Postembedding immunogold labeling was performed as previously described (Petralia and Wenthold, 1999; Petralia et al.). Briefly, two postnatal day 2 (P2) rats were perfused with 4% paraformaldehyde plus 0.5% glutaraldehyde, and sections were cryoprotected and frozen in a Leica EM CPC and further processed and embedded in Lowicryl HM-20 resin using a Leica AFS freeze-substitution instrument. Thin sections were incubated in 0.1% sodium borohydride plus 50 mM glycine/Tris-buffered saline plus 0.1% Triton X-100 (TBST), followed by 10% NGS in TBST, and primary antibody in 1% NGS/TBST overnight, and then immunogold labeling in 1% NGS in TBST plus 0.5% polyethylene glycol (20,000 MW). Finally, sections were stained with uranyl acetate and lead citrate. Corresponding controls, lacking the primary antibody, showed only rare gold labeling. Images were stored in their original formats and final images for figures were prepared in Adobe Photoshop. Brightness and contrast of images were minimally adjusted, evenly over the entire micrograph.
To investigate the localization of NMDARs at growth cones, we performed immunocytochemistry for endogenous NR1 subunits in DIV3-6 hippocampal neurons using a rabbit monoclonal antibody that recognizes a 30 amino acid segment in the distal C-terminus of NR1, present in splice variants NR1-1a/b and NR1-2a/b (Petralia et al., 1994).

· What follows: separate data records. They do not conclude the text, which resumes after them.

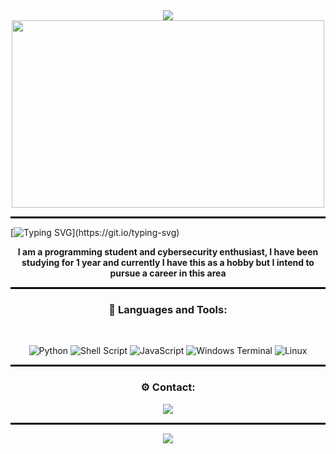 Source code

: <div align="center" >
<img src="https://capsule-render.vercel.app/api?type=waving&color=0:6b1f20,100:710c04&reversal=true&height=120&width=100%&section=header">
<img width="500px" height="300px" src="https://github.com/arlindx/arlindx/assets/139892800/24a18cc7-675a-430a-b357-6f88902ef302">
<hr style="border: 1px solid black;">  
 
</div>

[![Typing SVG](https://readme-typing-svg.demolab.com?font=Fira+Code&weight=600&size=24&pause=1000&color=B30000&center=true&vCenter=true&width=1200&lines=Hey%2C+I'am+Arlindx.)](https://git.io/typing-svg)

<div align="center">
 <strong aling="center"> <p> I am a programming student and cybersecurity enthusiast, I have been studying for 1 year and currently I have this as a hobby but I intend to pursue a career in this area </p> </strong>
 <hr style="border: 1px solid black;">  

<h3>🔧 Languages and Tools:</h3>
<br>

![Python](https://img.shields.io/badge/python-3670A0?style=for-the-badge&logo=python&logoColor=ffdd54)
![Shell Script](https://img.shields.io/badge/shell_script-%23121011.svg?style=for-the-badge&logo=gnu-bash&logoColor=white)
![JavaScript](https://img.shields.io/badge/javascript-%23323330.svg?style=for-the-badge&logo=javascript&logoColor=%23F7DF1E)
![Windows Terminal](https://img.shields.io/badge/Windows%20Terminal-%234D4D4D.svg?style=for-the-badge&logo=windows-terminal&logoColor=white)
![Linux](https://img.shields.io/badge/Linux-FCC624?style=for-the-badge&logo=linux&logoColor=black)

 <hr style="border: 1px solid black;">  

<h3>⚙️ Contact:</h3>

<a href = "mailto:arlindx.txt@gmail.com">
  <img src="https://img.shields.io/badge/Gmail-D14836?style=for-the-badge&logo=gmail&logoColor=white" target="_blank"></a>

 <hr style="border: 1px solid black;">  

<img src="https://capsule-render.vercel.app/api?type=waving&color=0:6b1f20,100:710c04&reversal=true&height=120&width=100%&section=header">
</div>

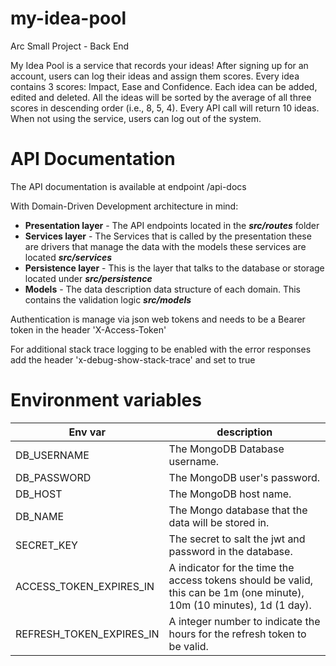 # my-idea-pool
Arc Small Project - Back End

My Idea Pool is a service that records your ideas! After signing up for an account, users can log their ideas and assign them scores. Every idea contains 3 scores: Impact, Ease and Confidence. Each idea can be added, edited and deleted. All the ideas will be sorted by the average of all three scores in descending order (i.e., 8, 5, 4). Every API call will return 10 ideas. When not using the service, users can log out of the system.

# API Documentation 
The API documentation is available at endpoint /api-docs

With Domain-Driven Development architecture in mind:
 - **Presentation layer** - The API endpoints located in the ***src/routes*** folder 
 - **Services layer** - The Services that is called by the  presentation these are drivers that manage the data with the models these services are located ***src/services*** 
 - **Persistence layer** - This is the layer that talks to the database or storage located under ***src/persistence***
 - **Models** - The data description data structure of each domain. This contains the validation logic ***src/models***


Authentication is manage via json web tokens and needs to be a Bearer token in the header 'X-Access-Token'

For additional stack trace logging to be enabled with the error responses add the header 'x-debug-show-stack-trace' and set to true

# Environment variables

| Env var | description |
|----------|-------------------------------|
| DB_USERNAME | The MongoDB Database username. |
| DB_PASSWORD |The MongoDB user's password.|
| DB_HOST|The MongoDB host name.|
|DB_NAME|The Mongo database that the data will be stored in.|
|SECRET_KEY| The secret to salt the jwt and password in the database.|
|ACCESS_TOKEN_EXPIRES_IN| A indicator for the time the access tokens should be valid, this can be 1m (one minute), 10m (10 minutes), 1d (1 day).|  
|REFRESH_TOKEN_EXPIRES_IN| A integer number to indicate the hours for the refresh token to be valid.|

To facilitate the identification of the axon and to visualize the morphology of the growth cone, neurons were co-immunostained for the axonal protein, tau. Immunocytochemistry was performed at DIV3, DIV4, and DIV6 (Figs. 1A, 1C, and 1B, respectively). The NR1 labeling revealed a punctate distribution throughout the soma, dendrites, axons, and growth cones. NR1 puncta were present at both the lamellipodia and filopodia of growth cones. As this NR1 antibody was generated against the intracellular C-terminus of NR1, it could not be used for surface immunolabeling of native receptors. To examine the question of neurotransmitter phenotype of these cultured hippocampal neurons, DIV4 neurons were triple-labeled with antibodies to NR1, tau, and the vesicular glutamate transporter protein, VGLUT1, or the vesicular GABA transporter protein, VGAT. Positive immunostaining of VGLUT1 was present in all neurons that displayed NR1 at axonal growth cones (Fig. 1C), while VGAT staining was absent (data not shown), indicating that these neurons are glutamatergic. To investigate NR1 localization in vivo, we performed immunogold labeling in the hippocampus of P2 rats. At the ultrastructural level, growth cone profiles were identified typically as large, irregular structures containing characteristic collections of large and small endosomal vesicles (Rees et al., 1976; Petralia and Yao, 2007). Parts of filopodia sometimes could be seen along the edge. In some cases, the expansion of the structure from the parent neurite shaft was evident in the profile. Labeling for NR1 was seen on membranes and filopodial structures of growth cones, and also was associated with the endosomal structures within growth cones, indicative of the active cycling of membrane to the surface (Kamiguchi and Lemmon, 2000; Washbourne et al., 2004). Some of the processes labeled for NR1 were definitive axonal growth cones that appear to be in the process of forming early presynaptic contacts with dendrites (Fig. 2).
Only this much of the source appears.